Locate the word "polling" in the entries below, then gather every line that holds it.
..........
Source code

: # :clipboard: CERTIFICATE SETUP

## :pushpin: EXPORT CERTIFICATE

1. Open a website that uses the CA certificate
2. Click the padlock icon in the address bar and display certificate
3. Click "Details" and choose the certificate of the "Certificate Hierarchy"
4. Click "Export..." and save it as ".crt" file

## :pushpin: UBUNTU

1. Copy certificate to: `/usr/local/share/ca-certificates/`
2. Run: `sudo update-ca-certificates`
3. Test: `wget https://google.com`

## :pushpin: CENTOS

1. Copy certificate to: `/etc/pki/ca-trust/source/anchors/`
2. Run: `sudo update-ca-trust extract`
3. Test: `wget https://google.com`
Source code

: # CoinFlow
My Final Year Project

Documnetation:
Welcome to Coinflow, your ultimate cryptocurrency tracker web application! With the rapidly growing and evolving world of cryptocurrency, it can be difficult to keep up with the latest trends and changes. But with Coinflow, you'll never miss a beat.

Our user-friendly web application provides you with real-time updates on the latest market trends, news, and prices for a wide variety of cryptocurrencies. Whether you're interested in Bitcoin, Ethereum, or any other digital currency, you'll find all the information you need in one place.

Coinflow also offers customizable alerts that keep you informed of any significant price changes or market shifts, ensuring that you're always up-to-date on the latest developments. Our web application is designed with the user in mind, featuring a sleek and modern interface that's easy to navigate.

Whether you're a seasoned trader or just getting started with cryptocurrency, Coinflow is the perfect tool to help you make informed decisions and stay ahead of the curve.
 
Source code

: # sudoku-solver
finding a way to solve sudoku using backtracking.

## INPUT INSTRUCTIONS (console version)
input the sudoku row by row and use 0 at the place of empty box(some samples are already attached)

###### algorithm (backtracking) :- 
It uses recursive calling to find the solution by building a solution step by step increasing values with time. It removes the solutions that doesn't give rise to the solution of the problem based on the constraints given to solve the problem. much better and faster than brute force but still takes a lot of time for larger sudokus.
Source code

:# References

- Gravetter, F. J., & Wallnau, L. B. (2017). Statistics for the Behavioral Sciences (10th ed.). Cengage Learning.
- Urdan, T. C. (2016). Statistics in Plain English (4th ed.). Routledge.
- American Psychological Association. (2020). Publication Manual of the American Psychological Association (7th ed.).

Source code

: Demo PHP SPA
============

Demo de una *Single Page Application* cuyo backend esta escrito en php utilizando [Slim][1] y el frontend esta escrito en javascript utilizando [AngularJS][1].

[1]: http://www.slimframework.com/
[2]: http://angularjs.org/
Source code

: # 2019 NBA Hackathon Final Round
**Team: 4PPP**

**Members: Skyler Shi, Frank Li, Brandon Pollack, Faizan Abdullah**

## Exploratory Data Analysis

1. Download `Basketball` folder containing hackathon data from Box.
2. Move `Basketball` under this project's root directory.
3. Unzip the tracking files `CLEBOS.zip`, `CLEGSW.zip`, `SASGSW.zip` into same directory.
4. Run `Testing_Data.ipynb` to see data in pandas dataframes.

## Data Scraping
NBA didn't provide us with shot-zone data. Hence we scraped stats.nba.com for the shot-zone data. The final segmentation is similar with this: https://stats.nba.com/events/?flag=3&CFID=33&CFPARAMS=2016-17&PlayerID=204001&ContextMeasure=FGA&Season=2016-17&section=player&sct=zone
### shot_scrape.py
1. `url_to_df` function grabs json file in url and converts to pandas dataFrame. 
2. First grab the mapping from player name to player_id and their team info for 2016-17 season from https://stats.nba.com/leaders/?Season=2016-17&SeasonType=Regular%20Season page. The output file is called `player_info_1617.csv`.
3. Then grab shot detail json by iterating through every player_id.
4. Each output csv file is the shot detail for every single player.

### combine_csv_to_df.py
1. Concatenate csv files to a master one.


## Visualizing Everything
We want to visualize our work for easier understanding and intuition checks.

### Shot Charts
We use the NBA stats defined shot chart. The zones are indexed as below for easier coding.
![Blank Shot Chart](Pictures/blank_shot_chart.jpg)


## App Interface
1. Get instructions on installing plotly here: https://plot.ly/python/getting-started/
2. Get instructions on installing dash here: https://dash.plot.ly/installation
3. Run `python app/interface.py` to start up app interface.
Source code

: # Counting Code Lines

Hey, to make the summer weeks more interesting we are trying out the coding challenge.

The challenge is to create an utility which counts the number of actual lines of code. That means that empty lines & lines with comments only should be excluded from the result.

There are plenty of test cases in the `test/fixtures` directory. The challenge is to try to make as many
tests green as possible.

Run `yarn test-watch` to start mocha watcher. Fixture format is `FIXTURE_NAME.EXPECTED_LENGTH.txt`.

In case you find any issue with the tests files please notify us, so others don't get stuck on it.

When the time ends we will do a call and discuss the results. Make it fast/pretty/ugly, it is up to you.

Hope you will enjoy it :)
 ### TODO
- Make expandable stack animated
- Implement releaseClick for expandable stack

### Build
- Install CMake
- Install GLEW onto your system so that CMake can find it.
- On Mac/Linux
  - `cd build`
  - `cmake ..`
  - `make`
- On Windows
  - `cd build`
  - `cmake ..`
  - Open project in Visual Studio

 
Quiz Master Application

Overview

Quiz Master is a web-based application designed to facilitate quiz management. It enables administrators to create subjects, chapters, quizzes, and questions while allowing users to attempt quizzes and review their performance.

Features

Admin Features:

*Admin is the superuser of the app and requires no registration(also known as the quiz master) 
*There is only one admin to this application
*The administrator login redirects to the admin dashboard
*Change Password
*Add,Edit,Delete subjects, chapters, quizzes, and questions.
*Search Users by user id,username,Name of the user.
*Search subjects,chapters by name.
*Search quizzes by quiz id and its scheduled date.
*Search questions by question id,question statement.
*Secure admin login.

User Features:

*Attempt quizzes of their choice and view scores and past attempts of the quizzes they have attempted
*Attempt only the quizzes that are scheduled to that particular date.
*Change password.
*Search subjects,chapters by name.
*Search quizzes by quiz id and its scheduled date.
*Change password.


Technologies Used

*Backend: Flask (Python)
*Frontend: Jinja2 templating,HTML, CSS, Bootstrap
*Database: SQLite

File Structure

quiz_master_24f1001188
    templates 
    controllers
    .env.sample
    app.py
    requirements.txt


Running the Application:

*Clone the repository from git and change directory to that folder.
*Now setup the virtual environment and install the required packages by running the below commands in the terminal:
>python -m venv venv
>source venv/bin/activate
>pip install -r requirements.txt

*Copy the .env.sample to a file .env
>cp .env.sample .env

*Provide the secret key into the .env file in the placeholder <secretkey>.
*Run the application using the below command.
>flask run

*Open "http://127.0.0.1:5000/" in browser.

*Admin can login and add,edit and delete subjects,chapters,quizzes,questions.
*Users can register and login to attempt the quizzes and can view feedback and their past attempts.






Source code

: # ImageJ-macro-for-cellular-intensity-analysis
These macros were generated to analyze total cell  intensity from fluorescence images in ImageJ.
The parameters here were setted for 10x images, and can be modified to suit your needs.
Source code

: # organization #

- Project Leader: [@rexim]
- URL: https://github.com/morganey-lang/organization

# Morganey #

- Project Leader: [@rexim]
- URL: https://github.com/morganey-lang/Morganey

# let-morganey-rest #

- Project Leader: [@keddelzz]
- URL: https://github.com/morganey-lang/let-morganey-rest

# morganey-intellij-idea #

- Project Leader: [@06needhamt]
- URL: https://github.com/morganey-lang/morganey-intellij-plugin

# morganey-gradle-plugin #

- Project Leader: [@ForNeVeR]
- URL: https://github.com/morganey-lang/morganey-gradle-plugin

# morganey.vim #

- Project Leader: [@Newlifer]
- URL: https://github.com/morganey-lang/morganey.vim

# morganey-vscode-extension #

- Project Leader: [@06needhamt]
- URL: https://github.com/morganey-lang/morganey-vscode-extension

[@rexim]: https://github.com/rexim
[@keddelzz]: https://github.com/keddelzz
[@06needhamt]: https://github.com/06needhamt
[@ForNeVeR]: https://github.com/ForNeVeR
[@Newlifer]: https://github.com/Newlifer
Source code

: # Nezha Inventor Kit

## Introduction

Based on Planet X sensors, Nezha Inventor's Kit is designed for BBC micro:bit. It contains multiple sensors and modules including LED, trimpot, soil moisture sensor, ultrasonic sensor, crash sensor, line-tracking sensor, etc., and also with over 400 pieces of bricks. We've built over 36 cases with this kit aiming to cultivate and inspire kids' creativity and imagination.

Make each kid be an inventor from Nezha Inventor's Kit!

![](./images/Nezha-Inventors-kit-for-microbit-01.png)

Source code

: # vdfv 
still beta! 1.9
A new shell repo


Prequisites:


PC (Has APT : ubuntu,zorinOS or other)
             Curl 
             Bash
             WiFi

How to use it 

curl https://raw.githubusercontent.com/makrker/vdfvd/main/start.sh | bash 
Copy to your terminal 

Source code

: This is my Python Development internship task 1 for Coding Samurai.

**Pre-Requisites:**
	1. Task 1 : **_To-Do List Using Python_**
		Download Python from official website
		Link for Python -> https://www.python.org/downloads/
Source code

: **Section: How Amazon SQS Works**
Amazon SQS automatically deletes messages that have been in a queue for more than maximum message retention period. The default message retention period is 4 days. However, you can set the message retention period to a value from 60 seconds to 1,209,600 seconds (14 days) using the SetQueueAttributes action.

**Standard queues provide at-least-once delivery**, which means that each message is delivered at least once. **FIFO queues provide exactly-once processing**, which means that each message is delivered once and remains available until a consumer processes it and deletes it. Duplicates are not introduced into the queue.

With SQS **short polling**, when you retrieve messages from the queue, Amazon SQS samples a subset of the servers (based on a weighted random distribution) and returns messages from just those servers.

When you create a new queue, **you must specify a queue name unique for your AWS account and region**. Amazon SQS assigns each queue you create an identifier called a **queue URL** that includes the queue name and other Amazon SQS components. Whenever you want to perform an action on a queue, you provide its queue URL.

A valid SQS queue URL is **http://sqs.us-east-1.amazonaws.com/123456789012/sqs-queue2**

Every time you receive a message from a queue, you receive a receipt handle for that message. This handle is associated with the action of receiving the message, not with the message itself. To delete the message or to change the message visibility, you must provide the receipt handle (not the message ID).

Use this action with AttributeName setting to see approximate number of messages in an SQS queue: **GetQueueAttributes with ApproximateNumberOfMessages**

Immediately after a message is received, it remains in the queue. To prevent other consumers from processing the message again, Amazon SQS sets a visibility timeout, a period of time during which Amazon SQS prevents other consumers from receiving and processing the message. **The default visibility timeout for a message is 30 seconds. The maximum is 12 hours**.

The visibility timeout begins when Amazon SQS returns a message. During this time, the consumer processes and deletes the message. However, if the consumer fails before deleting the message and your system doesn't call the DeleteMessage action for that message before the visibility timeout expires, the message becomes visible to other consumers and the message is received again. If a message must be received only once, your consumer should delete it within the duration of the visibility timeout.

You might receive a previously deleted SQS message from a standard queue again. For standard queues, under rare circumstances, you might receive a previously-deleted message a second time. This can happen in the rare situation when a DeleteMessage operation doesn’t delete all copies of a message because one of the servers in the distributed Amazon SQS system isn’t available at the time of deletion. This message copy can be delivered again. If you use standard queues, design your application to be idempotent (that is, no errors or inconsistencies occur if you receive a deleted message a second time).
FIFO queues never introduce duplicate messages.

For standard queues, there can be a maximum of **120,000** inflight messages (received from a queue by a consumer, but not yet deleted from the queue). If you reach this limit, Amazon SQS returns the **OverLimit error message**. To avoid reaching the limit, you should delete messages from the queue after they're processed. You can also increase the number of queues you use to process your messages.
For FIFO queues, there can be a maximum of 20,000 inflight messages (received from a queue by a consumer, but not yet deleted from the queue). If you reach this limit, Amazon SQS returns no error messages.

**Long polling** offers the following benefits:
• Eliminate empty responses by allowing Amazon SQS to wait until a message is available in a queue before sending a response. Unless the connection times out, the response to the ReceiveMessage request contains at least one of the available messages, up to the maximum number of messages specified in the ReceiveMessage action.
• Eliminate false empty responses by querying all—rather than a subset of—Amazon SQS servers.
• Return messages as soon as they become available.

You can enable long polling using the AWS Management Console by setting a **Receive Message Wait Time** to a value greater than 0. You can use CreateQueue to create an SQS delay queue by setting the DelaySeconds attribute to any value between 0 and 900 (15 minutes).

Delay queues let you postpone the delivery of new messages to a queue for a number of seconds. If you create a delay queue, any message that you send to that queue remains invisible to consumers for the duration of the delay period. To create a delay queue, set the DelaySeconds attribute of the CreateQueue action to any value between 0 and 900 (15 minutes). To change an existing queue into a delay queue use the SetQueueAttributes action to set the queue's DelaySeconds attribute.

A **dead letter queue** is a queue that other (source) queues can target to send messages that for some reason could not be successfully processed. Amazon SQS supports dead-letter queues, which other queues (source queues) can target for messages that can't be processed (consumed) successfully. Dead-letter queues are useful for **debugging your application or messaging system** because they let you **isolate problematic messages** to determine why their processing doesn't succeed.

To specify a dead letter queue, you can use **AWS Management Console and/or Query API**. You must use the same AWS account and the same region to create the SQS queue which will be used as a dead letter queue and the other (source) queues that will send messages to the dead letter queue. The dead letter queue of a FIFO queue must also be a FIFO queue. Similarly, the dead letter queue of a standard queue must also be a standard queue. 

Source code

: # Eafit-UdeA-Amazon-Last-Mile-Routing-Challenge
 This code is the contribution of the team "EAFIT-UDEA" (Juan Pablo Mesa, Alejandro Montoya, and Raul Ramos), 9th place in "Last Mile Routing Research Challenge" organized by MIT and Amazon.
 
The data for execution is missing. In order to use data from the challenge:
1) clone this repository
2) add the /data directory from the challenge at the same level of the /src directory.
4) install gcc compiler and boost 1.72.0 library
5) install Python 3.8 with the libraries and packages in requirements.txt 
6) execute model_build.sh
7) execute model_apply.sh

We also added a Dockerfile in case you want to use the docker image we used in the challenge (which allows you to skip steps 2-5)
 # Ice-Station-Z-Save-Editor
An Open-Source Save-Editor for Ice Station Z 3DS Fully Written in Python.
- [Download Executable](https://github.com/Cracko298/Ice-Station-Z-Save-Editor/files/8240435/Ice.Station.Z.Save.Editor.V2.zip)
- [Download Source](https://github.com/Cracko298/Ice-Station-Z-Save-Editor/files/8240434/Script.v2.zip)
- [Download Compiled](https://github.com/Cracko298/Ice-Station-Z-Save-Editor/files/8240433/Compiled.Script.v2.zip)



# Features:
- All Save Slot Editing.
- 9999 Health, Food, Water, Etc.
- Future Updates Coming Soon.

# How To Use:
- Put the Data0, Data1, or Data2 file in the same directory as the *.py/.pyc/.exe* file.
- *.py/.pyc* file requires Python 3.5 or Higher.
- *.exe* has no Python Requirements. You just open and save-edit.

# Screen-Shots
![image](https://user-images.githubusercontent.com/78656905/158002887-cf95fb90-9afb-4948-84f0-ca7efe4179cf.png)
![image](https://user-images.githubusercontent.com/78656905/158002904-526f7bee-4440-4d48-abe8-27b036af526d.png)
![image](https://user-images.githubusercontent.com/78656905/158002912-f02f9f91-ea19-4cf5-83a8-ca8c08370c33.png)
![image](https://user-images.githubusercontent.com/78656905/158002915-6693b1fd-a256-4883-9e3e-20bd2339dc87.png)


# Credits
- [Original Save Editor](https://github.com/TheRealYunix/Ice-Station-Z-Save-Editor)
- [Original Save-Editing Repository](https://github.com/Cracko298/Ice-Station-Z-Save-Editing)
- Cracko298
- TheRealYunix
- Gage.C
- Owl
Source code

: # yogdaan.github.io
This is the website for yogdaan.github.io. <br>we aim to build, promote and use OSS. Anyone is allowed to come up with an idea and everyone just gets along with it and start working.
..........
Result for this task
With SQS **short polling**, when you retrieve messages from the queue, Amazon SQS samples a subset of the servers (based on a weighted random distribution) and returns messages from just those servers.
**Long polling** offers the following benefits:
You can enable long polling using the AWS Management Console by setting a **Receive Message Wait Time** to a value greater than 0. You can use CreateQueue to create an SQS delay queue by setting the DelaySeconds attribute to any value between 0 and 900 (15 minutes).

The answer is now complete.